Genome sequencing of adapted diploid potato clones

Abstract

Cultivated potato is a vegetatively propagated crop, and most varieties are autotetraploid with high levels of heterozygosity. Reducing the ploidy and breeding potato at the diploid level can increase efficiency for genetic improvement including greater ease of introgression of diploid wild relatives and more efficient use of genomics and markers in selection. More recently, selfing of diploids for generation of inbred lines for F1 hybrid breeding has had a lot of attention in potato. The current study provides genomics resources for nine legacy non-inbred adapted diploid potato clones developed at Agriculture and Agri-Food Canada. De novo genome sequence assembly using 10× Genomics and Illumina sequencing technologies show the genome sizes ranged from 712 to 948 Mbp. Structural variation was identified by comparison to two references, the potato DMv6.1 genome and the phased RHv3 genome, and a k-mer based analysis of sequence reads showed the genome heterozygosity range of 1 to 9.04% between clones. A genome-wide approach was taken to scan 5 Mb bins to visualize patterns of heterozygous deleterious alleles. These were found dispersed throughout the genome including regions overlapping segregation distortions. Novel variants of the StCDF1 gene conferring earliness of tuberization were found among these clones, which all produce tubers under long days. The genomes will be useful tools for genome design for potato breeding.

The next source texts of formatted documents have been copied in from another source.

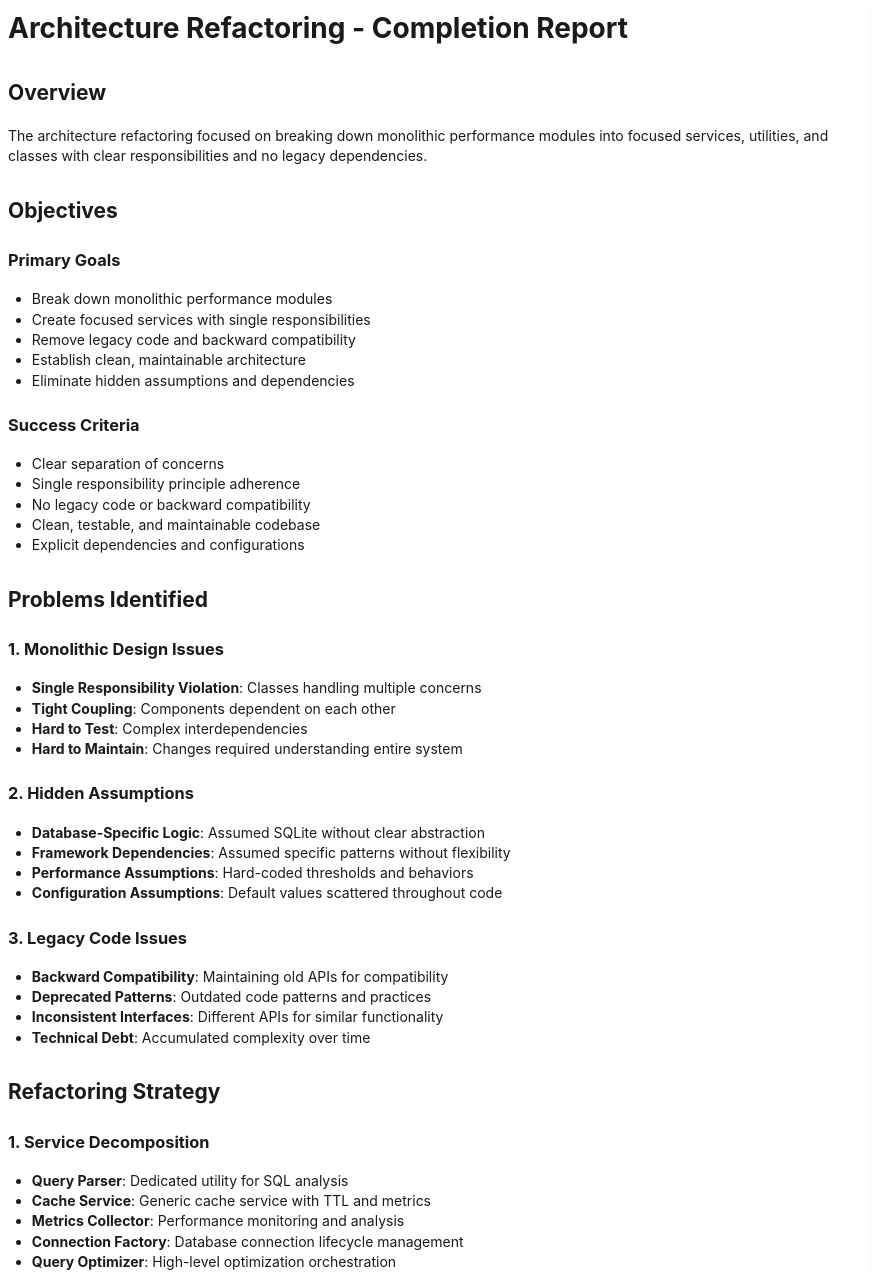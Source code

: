 # Architecture Refactoring - Completion Report

## Overview

The architecture refactoring focused on breaking down monolithic performance modules into focused services, utilities, and classes with clear responsibilities and no legacy dependencies.

## Objectives

### Primary Goals
- Break down monolithic performance modules
- Create focused services with single responsibilities
- Remove legacy code and backward compatibility
- Establish clean, maintainable architecture
- Eliminate hidden assumptions and dependencies

### Success Criteria
- Clear separation of concerns
- Single responsibility principle adherence
- No legacy code or backward compatibility
- Clean, testable, and maintainable codebase
- Explicit dependencies and configurations

## Problems Identified

### 1. Monolithic Design Issues
- **Single Responsibility Violation**: Classes handling multiple concerns
- **Tight Coupling**: Components dependent on each other
- **Hard to Test**: Complex interdependencies
- **Hard to Maintain**: Changes required understanding entire system

### 2. Hidden Assumptions
- **Database-Specific Logic**: Assumed SQLite without clear abstraction
- **Framework Dependencies**: Assumed specific patterns without flexibility
- **Performance Assumptions**: Hard-coded thresholds and behaviors
- **Configuration Assumptions**: Default values scattered throughout code

### 3. Legacy Code Issues
- **Backward Compatibility**: Maintaining old APIs for compatibility
- **Deprecated Patterns**: Outdated code patterns and practices
- **Inconsistent Interfaces**: Different APIs for similar functionality
- **Technical Debt**: Accumulated complexity over time

## Refactoring Strategy

### 1. Service Decomposition
- **Query Parser**: Dedicated utility for SQL analysis
- **Cache Service**: Generic cache service with TTL and metrics
- **Metrics Collector**: Performance monitoring and analysis
- **Connection Factory**: Database connection lifecycle management
- **Query Optimizer**: High-level optimization orchestration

Keywords: StCDF1; breeding; deleterious alleles; diploid potato; genome sequencing; potato.

FIGURE 1

Distribution of SNPs in each genome in the intergenic, intron, and exon regions when compared against (A) DMv6.1 and (B) RHv3.

FIGURE 2

Distribution of CNVs in each genome when compared against (A) DMv6.1 and (B) RHv3.

FIGURE 3

Phylogenetic tree of the nine diploid clones based on the SNP analysis using the DMv6.1 as a reference.

FIGURE 4

Number of homozygous and heterozygous deleterious alleles in each genome against DMv6.1 and RHv3.

FIGURE 5

Percentage of deleterious allele affected genes in 5 Mb bins of DMv6.1 in each genome. Black arrows over the x-axis indicate locations of the genes StCDF1 on chr05 and Sli on chr12.

FIGURE 6

Segregation distortion on chromosome 1 from a cross of 12120–03 × 07506–01. (A) Markers heterozygous in both parents were tested for deviation from the expected 1:2:1 segregation ratio of progeny using the chi-square test. The y-axis is the –log₁₀ Bonferroni adjusted p-value from the chi-square test for each of the markers. The x-axis shows the genome divided into 1 Mb bins which is labeled with the chromosome location-bin number. The -log10 adjusted p-value ≥ 1.2 was the threshold for segregation distortion. The arrow indicates the location of the solcap_snp_c2_14495 marker. This marker is in a gene that has two predicted deleterious alleles. (B) The region indicated by the arrow is shown in the DMv6.1 genome browser. (C) Progeny genotypes from a cross of 12120–03 × 07506–01. The solcap_snp_c2_14495 and solcap_snp_c1_4706 markers were adjacent to each other and both showed segregation distortion. The progeny genotype in the gray box has significantly reduced frequency compared to expected.

FIGURE 7

Insertion mutations of StCDF1 alleles. The location of KASP™ markers snpST00110 and snpST00091 are shown. The DNA binding domain is indicated in blue, GI binding domain is pink and FKF binding domain is purple.